#### Data records:
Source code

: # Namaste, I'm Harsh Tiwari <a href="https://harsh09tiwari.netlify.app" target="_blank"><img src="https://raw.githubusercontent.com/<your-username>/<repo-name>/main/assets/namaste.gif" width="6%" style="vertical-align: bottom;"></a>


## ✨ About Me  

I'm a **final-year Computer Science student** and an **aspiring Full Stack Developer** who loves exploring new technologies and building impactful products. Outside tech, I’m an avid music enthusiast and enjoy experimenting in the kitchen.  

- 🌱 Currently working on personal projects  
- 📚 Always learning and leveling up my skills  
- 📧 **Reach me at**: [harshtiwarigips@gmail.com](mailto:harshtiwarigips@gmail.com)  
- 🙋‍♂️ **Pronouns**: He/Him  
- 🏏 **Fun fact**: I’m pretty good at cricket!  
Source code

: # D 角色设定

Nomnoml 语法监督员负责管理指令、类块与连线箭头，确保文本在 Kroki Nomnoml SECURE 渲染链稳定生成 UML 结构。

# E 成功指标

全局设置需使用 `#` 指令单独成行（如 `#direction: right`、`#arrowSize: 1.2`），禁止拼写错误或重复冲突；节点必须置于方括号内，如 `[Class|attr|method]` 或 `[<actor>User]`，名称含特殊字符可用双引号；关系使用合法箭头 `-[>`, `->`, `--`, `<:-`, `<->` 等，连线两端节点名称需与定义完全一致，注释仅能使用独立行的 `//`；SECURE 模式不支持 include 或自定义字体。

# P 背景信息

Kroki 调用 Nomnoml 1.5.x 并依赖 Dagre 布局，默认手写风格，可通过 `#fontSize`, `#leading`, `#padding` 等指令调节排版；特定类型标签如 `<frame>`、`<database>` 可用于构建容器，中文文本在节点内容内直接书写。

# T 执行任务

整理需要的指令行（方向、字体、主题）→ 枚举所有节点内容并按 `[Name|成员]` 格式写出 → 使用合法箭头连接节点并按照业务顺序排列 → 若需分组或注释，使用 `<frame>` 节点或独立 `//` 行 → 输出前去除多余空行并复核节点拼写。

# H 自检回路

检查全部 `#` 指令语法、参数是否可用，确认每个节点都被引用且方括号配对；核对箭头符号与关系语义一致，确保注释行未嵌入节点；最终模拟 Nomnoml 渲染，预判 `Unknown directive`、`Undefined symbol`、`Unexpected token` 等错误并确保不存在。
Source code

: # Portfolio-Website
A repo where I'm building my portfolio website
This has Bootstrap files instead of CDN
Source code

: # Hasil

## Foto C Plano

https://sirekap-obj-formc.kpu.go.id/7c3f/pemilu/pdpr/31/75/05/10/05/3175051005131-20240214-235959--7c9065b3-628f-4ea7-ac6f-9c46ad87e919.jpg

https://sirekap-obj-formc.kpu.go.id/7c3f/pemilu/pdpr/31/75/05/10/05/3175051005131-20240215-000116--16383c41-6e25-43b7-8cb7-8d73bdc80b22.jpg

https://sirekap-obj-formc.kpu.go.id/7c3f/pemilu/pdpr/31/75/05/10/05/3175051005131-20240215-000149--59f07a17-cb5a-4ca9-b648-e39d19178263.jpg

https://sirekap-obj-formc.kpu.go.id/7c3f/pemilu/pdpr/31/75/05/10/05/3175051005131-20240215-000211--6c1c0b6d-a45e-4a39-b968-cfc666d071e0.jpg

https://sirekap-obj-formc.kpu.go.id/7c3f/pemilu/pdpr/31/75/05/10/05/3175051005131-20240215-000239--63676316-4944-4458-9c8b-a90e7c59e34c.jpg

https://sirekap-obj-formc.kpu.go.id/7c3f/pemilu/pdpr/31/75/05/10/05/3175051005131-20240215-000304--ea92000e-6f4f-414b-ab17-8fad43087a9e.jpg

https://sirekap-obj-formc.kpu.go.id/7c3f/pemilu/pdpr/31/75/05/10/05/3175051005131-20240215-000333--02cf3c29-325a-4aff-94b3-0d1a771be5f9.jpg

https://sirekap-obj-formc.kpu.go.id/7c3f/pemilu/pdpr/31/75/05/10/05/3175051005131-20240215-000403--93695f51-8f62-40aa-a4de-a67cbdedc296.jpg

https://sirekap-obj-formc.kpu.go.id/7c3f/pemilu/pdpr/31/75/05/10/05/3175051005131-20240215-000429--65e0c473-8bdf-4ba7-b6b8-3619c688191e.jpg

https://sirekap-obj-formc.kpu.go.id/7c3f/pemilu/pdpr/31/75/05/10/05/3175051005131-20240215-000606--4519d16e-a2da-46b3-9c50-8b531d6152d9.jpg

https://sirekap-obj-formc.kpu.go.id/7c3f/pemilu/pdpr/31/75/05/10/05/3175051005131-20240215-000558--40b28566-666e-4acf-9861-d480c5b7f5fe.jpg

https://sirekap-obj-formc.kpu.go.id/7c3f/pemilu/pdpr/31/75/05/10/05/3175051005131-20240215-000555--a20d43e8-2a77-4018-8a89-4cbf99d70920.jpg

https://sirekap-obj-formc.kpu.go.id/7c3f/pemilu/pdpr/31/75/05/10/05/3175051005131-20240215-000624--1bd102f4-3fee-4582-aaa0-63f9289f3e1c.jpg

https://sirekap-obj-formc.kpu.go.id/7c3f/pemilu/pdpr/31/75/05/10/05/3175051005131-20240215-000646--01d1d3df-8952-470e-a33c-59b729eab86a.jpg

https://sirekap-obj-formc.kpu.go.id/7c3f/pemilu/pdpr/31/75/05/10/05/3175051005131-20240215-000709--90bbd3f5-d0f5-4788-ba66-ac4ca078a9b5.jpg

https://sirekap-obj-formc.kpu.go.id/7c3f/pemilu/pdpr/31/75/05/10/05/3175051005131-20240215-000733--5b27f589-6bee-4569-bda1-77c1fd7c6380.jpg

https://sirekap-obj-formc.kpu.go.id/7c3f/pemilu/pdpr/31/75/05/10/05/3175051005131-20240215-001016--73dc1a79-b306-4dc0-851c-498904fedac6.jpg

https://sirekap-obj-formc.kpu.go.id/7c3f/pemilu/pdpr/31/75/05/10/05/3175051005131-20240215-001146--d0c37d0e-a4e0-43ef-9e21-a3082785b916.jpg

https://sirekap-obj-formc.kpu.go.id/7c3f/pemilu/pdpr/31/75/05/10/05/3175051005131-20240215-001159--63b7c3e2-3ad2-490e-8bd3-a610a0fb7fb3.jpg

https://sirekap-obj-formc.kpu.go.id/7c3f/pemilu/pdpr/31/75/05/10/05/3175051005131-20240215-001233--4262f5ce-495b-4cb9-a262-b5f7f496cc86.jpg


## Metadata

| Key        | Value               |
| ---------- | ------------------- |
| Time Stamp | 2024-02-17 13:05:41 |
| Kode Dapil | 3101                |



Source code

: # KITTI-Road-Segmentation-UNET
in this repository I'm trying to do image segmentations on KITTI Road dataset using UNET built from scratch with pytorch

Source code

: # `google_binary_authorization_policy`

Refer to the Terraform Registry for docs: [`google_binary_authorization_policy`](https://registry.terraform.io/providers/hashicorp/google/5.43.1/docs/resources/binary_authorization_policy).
---
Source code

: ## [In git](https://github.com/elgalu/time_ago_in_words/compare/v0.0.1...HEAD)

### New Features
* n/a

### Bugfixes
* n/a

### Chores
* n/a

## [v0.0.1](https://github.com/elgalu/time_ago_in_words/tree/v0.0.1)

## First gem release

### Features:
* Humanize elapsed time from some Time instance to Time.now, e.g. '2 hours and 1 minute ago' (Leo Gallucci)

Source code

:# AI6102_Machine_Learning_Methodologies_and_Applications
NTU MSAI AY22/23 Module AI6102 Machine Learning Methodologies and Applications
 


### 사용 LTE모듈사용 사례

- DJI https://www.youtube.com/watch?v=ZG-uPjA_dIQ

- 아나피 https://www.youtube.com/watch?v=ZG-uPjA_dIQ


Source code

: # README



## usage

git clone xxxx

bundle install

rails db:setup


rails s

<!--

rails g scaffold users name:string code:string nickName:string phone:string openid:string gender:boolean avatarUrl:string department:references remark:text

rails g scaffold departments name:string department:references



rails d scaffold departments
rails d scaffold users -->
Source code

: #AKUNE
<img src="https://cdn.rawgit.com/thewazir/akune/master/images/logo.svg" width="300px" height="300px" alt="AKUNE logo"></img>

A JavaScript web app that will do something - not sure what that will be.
...
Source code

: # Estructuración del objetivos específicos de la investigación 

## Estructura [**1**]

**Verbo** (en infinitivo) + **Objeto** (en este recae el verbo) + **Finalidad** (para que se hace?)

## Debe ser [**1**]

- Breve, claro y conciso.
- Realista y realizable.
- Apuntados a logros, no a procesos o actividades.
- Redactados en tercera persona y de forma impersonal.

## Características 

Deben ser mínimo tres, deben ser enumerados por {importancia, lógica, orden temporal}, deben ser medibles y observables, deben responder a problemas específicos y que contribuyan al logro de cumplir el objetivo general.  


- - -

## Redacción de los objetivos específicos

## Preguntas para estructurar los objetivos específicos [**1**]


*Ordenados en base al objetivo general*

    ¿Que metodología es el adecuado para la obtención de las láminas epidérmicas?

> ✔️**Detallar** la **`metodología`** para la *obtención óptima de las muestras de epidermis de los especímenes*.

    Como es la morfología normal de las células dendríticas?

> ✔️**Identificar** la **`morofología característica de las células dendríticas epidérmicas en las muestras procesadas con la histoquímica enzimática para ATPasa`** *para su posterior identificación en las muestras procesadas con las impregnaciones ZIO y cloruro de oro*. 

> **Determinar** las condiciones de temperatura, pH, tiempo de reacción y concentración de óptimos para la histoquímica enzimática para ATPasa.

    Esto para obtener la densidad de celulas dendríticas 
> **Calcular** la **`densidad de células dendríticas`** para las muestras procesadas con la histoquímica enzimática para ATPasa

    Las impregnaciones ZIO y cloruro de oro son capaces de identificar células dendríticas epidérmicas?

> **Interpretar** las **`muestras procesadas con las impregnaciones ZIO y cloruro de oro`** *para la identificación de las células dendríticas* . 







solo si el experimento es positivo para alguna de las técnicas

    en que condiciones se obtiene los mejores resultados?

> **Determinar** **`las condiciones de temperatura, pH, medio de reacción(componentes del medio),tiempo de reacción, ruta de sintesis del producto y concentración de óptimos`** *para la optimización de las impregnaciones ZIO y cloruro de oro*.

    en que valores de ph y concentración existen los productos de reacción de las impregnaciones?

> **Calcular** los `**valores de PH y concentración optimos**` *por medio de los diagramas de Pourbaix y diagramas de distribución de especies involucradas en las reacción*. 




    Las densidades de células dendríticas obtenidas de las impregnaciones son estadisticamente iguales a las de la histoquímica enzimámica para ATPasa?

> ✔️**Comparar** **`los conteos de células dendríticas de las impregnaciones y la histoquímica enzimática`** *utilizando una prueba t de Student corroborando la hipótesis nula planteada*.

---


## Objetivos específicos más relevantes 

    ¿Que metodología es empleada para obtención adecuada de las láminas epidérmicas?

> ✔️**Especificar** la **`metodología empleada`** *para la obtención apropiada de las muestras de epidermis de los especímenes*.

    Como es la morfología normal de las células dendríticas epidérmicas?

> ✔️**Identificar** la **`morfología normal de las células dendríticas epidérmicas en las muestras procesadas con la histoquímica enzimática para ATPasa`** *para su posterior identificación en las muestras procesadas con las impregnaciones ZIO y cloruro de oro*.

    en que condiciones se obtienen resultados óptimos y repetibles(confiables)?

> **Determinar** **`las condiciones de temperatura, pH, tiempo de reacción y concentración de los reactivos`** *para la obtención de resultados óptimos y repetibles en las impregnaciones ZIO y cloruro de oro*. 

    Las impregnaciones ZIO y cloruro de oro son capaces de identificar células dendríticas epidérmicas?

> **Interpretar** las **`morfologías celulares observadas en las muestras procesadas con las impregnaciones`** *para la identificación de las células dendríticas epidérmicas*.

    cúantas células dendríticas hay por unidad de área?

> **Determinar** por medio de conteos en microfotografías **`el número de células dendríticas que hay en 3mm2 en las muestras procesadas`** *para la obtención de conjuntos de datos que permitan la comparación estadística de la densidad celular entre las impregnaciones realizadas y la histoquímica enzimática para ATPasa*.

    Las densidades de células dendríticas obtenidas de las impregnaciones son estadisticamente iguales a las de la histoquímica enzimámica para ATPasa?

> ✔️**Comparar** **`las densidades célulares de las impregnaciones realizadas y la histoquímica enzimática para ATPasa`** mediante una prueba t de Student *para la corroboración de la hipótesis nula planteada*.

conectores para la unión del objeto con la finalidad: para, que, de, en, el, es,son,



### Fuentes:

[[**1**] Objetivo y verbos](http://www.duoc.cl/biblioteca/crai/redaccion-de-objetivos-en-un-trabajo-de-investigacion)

#### PROBLEM DESCRIPTION:
Please tally the lines of the data in which the string "nula" appears and write only the total.

#### EXERCISE OUTPUT:
2